Continued from Part III
Before I begin framing arguments, it may be helpful to stop and restate my thesis. There are good biblical and theological reasons for thinking that the Trinity is the archetype of the communal life of the Church. Simply put, he Church images the triune sociality of God. The oneness of the community of the Church and the unity of Father, Son, and Holy Spirit are intimately connected.
This means, on the one hand, that the heart of the mystery of the unity of the church is de facto grounded in the unity of Father, Son, and Holy Spirit. Cyprian described the church as “a people united by the unity of Father, Son, and Holy Spirit.” This theological reality remains hidden from us and must be accepted by faith, even when it is not experientially evident in the historical church.

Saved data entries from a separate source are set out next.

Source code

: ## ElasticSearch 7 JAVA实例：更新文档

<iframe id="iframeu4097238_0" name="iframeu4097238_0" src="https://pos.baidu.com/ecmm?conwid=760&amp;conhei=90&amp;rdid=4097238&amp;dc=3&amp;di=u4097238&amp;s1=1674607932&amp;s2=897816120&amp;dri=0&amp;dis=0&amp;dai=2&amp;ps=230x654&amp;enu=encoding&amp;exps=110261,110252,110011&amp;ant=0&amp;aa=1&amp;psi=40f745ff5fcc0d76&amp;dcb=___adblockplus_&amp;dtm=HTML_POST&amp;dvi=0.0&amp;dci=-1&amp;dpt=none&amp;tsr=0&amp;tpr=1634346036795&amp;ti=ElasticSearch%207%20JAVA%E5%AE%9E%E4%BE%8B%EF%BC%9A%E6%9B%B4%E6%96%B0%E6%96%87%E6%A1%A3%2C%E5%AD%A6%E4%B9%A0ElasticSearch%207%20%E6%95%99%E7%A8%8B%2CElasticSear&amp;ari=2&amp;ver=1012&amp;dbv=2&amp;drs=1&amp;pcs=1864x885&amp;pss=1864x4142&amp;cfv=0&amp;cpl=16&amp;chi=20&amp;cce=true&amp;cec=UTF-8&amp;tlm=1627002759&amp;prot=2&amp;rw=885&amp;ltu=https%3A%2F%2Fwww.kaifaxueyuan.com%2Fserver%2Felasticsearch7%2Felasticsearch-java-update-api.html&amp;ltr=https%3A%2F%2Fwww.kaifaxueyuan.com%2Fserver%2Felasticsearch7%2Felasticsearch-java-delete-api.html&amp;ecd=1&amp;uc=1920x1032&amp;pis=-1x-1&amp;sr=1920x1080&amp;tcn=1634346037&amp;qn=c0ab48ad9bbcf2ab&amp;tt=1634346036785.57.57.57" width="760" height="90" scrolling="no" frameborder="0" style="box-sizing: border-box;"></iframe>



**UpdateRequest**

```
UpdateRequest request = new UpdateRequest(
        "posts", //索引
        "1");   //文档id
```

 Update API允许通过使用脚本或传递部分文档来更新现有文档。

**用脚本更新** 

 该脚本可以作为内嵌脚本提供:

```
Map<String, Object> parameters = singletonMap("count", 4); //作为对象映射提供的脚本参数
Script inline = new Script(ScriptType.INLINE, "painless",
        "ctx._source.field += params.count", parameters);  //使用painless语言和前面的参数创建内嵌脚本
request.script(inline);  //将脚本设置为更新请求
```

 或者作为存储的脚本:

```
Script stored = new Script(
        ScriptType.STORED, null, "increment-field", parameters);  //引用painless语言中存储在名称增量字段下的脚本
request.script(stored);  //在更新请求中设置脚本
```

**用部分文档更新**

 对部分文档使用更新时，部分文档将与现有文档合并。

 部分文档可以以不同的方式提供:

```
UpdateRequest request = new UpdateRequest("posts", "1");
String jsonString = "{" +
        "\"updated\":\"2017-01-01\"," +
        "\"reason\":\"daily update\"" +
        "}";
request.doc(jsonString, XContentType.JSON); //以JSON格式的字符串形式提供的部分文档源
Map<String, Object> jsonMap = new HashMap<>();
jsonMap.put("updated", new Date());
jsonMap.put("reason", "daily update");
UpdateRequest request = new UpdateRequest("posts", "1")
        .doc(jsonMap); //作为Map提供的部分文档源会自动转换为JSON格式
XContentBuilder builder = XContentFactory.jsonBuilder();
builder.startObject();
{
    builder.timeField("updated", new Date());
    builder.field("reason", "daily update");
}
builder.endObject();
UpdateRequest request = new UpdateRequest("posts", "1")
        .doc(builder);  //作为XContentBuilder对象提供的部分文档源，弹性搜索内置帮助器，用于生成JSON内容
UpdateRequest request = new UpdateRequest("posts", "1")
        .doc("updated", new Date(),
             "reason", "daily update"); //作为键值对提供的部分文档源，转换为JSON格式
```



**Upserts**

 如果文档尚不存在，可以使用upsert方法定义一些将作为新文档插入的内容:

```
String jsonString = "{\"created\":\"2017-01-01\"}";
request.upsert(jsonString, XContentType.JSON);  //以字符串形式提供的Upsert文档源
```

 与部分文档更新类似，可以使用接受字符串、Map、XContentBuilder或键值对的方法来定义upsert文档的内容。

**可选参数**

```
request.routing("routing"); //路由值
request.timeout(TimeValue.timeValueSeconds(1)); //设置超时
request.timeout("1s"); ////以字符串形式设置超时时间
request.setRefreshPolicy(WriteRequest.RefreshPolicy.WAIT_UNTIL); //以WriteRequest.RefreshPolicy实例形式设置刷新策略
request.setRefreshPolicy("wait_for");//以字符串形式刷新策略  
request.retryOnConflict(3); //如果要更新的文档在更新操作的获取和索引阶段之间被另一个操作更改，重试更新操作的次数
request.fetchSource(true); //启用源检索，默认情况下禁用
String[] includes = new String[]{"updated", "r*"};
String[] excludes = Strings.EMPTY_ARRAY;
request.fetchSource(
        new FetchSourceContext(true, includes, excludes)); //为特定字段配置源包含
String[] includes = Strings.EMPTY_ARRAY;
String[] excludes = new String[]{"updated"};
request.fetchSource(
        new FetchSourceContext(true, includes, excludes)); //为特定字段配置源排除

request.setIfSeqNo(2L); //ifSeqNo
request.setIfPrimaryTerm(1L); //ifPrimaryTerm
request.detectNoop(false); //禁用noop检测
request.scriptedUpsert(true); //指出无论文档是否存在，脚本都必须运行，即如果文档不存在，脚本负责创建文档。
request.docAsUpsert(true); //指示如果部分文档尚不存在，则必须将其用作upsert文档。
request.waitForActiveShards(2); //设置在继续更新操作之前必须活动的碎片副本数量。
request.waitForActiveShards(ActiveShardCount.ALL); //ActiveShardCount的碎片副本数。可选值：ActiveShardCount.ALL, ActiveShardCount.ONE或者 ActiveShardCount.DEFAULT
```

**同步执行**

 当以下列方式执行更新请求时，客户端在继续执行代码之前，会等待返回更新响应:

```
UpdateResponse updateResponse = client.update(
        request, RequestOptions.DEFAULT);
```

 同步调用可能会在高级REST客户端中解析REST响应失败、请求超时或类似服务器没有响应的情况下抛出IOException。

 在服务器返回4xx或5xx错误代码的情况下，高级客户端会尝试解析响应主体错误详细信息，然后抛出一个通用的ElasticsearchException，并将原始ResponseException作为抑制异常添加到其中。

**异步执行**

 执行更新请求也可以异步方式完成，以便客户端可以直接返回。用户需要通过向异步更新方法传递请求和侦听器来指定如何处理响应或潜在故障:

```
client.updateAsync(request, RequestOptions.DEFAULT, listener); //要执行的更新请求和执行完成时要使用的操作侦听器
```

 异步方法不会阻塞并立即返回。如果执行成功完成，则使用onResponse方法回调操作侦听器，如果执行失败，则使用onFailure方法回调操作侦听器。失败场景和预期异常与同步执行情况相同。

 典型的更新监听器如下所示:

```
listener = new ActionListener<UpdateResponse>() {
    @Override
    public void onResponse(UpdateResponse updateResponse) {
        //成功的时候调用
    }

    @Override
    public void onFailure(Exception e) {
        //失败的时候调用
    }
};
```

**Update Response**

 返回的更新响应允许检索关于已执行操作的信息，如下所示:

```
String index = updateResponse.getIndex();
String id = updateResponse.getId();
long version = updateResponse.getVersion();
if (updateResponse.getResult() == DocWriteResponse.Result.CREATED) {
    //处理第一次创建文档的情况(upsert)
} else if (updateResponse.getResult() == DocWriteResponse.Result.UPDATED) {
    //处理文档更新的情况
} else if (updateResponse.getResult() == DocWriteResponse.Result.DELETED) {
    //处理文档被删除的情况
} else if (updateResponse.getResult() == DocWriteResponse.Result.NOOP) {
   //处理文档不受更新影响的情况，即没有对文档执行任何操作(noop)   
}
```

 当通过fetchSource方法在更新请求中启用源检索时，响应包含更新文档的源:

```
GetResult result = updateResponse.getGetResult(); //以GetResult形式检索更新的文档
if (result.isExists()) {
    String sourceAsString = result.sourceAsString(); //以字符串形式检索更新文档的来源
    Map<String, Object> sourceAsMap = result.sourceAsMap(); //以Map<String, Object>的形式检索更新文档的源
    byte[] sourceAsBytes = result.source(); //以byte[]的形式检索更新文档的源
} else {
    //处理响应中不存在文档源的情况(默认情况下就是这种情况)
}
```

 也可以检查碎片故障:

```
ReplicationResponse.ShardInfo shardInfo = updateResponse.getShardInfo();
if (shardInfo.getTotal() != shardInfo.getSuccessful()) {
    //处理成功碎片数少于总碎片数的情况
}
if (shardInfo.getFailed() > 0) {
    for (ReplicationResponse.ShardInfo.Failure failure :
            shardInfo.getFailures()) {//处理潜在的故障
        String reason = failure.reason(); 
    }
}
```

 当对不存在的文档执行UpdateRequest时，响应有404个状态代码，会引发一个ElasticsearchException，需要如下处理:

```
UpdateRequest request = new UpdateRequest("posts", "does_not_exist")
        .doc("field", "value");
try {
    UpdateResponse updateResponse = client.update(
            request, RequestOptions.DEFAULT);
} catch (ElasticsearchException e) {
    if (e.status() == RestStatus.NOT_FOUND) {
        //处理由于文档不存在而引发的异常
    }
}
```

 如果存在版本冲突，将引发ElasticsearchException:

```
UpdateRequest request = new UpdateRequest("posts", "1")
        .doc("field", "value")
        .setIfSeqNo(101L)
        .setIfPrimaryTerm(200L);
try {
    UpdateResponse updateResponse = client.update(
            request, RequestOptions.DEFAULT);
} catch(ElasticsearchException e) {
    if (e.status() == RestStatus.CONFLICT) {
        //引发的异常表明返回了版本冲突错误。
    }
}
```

But the connection between Trinity and Church also means that the manner by which individual Christian people are united in one ecclesial community, in both local and larger contexts, ought to reflect the way in which Father, Son, and Holy Spirit are personally united. Clearly this simple assertion begs for clarification and qualification, a task I will address later. For now, suffice it to say that what I am concerned to defend is that the members of the Christian ecclesial community have a task set before them—to make their fellowship into a visible image of the community of the Holy Trinity. In other words, if the Church of Jesus Christ is to live in a godly way, she must by grace be transfigured into the kind of rich, loving community that is the triune God. To put it another way, if a person wants to live in a godly way, he or she will relate to others in the church in a manner that reflects the manner in which the three persons of the Trinity live together.
Remember, too, that God's renewal of humanity begins in the Church. The Church is the nursery for the kingdom. Therefore, the more the Church becomes a community modeled on God's triune communal love, the more we can expect the world as a whole to learn how to live as subjects of Christ's cosmic kingdom.